Kuuko springs Aki and frees Hibino. Hirashino corners Kuuko and Hibino, but Kuuko pushes Hibino outside and grapples with Hirashino, killing him with his own gun in a struggle. Hibino is met by Mahiru on the roof, who has a bone to pick with her vis-a-vis Kyohei. She gets carried away and throws Hibino off the roof with Magatsuhi, but Kukuri catches her in the knick of time. Utao and Mahriu have a sustained duel, ending when Kukuri lands a blow that makes Mahiru lose control of her Magatsuhi. Now out of her control, it grabs Hibino again. Kyohei saves Mahiru from its swipe, then rushes to Hibino’s aid, only to be ensnared himself. As it crushes them, he remembers the day he told his parents he’d be leaving the village, then meeting Hibino in school. Entering the battle, Kirio accidentally knocks Kukuri out. The episode ends with Kukuri waking up, but rather than singing Utao’s song, it’s singing Kyohei’s.

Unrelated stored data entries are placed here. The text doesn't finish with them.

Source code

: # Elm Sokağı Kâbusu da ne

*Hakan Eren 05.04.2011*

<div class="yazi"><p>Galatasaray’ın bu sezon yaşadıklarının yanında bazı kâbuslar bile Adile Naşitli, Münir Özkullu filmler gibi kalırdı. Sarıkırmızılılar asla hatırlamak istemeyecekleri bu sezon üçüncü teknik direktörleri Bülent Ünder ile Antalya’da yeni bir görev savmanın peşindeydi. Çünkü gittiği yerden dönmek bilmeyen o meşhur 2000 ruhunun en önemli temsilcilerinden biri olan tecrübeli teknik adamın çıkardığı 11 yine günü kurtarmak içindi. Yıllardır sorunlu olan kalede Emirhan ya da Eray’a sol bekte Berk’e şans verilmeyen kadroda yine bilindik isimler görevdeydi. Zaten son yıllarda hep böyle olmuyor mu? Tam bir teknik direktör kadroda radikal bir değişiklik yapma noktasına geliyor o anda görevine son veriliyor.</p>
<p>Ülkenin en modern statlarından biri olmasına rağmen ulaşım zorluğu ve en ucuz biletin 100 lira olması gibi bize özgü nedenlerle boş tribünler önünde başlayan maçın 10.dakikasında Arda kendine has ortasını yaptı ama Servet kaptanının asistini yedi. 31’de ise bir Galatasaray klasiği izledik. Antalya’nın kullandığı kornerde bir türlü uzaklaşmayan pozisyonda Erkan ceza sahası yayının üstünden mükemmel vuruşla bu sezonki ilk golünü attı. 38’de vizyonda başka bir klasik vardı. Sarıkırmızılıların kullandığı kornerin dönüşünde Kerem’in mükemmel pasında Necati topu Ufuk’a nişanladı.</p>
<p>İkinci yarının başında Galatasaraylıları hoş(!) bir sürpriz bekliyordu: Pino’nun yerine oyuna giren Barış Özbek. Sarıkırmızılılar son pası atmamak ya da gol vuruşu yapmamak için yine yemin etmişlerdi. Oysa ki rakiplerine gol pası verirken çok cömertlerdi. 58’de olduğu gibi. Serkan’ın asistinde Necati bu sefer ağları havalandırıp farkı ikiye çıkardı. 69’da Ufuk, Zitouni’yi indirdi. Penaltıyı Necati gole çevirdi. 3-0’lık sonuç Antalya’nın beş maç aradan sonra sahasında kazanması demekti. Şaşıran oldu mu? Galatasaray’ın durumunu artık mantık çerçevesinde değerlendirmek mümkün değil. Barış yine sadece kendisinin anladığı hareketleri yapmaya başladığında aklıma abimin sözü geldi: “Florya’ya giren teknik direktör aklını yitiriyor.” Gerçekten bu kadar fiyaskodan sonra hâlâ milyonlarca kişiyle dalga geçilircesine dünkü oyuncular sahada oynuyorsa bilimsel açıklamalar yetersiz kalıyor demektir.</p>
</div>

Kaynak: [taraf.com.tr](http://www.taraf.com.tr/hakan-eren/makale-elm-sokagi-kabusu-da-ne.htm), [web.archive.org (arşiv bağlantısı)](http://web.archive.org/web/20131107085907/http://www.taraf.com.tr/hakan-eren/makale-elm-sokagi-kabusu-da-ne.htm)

Rape threats…gun grappling…seki duels, kakashi group battles…flashbacks…this episode had a little of everything. Once again, Mahiru takes the lion’s share of screen time, and she’s still a horrible selfish brat, but she becomes a little more sympathetic once Utao manages to beat her Magatsuhi. Cornered, beaten by a little kid, she’s an emotional wreck. When she loses control of her Magatsuhi, she panics. As I said, bringing her in so late was a bold move, but I’m still glad it was done; her presence and her feelings for Kyohei help get both Kyohei and Hibino thinking about what they are to one another. It also forces Kyohei to stop trying to escape the village.
I thought a lot more was to be done with the diet member, but his death makes me question what his purpose was. Also, while she’s really fun to watch and listen to, Kuuko is again really only around to kill him and save Hibino. Her only goal at this point is to be involved in all this intrigue – the embedded journalist, as it were. But she did kill a man in the middle of Tokyo – one would think there’ll be consequences. The cliffhanger was well-played: it would seem empty kakashis respond to whichever seki is projecting the strongest emotions, in this case, Kyohei’s. I just hope that after all this soul-searching and exposition, the finale will me more than just another episode of Save Princess Hibino.
Mahiru learns from Aki that Kyohei has a girlfriend. Furious, she kidnaps Hibino and ties her up in a hotel room, then visits Kyohei to learn the truth of things. She crushes cookies Utao baked specially for Kirio, leading to a brief fight, and Mahiru teleports away again. Utao, Kyohei and Moyako take Kukuri and pursue her. Meanwhile, Shiba threatens to rape Hibino.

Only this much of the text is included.